**What to do:** Copy out nothing but the line containing "该表用于记录管理员的信息，只能通过超级管理员手动添加" and the lines that follow it to the end of the entries, exactly as they stand.

Dataset entries
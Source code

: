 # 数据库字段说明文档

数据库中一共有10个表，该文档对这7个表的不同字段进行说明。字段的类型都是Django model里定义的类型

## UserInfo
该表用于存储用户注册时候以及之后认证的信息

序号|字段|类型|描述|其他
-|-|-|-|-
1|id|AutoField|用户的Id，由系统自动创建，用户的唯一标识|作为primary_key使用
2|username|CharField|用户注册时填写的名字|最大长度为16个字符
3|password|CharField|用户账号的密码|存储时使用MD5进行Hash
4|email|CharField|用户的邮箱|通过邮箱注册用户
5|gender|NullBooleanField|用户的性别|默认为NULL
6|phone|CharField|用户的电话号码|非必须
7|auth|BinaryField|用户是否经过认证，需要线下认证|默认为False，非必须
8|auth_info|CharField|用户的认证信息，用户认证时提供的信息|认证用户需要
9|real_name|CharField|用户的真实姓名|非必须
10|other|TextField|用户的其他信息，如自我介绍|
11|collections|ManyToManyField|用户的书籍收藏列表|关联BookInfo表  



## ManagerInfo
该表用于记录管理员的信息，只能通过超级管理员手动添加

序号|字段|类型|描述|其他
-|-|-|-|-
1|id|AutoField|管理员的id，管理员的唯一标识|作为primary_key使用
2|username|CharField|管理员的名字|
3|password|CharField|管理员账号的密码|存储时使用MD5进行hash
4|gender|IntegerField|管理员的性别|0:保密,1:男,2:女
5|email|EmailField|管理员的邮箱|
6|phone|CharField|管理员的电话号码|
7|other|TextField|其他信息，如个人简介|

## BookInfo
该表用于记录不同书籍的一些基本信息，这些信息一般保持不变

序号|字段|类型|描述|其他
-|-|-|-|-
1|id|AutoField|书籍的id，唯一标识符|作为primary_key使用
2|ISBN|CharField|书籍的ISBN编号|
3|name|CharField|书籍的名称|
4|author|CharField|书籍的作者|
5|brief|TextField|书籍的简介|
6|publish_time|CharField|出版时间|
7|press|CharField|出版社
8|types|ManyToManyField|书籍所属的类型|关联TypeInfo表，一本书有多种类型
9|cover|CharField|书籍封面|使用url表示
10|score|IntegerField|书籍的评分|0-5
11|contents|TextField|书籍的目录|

**Answer section:**
该表用于记录管理员的信息，只能通过超级管理员手动添加

序号|字段|类型|描述|其他
-|-|-|-|-
1|id|AutoField|管理员的id，管理员的唯一标识|作为primary_key使用
2|username|CharField|管理员的名字|
3|password|CharField|管理员账号的密码|存储时使用MD5进行hash
4|gender|IntegerField|管理员的性别|0:保密,1:男,2:女
5|email|EmailField|管理员的邮箱|
6|phone|CharField|管理员的电话号码|
7|other|TextField|其他信息，如个人简介|

## BookInfo
该表用于记录不同书籍的一些基本信息，这些信息一般保持不变

序号|字段|类型|描述|其他
-|-|-|-|-
1|id|AutoField|书籍的id，唯一标识符|作为primary_key使用
2|ISBN|CharField|书籍的ISBN编号|
3|name|CharField|书籍的名称|
4|author|CharField|书籍的作者|
5|brief|TextField|书籍的简介|
6|publish_time|CharField|出版时间|
7|press|CharField|出版社
8|types|ManyToManyField|书籍所属的类型|关联TypeInfo表，一本书有多种类型
9|cover|CharField|书籍封面|使用url表示
10|score|IntegerField|书籍的评分|0-5
11|contents|TextField|书籍的目录|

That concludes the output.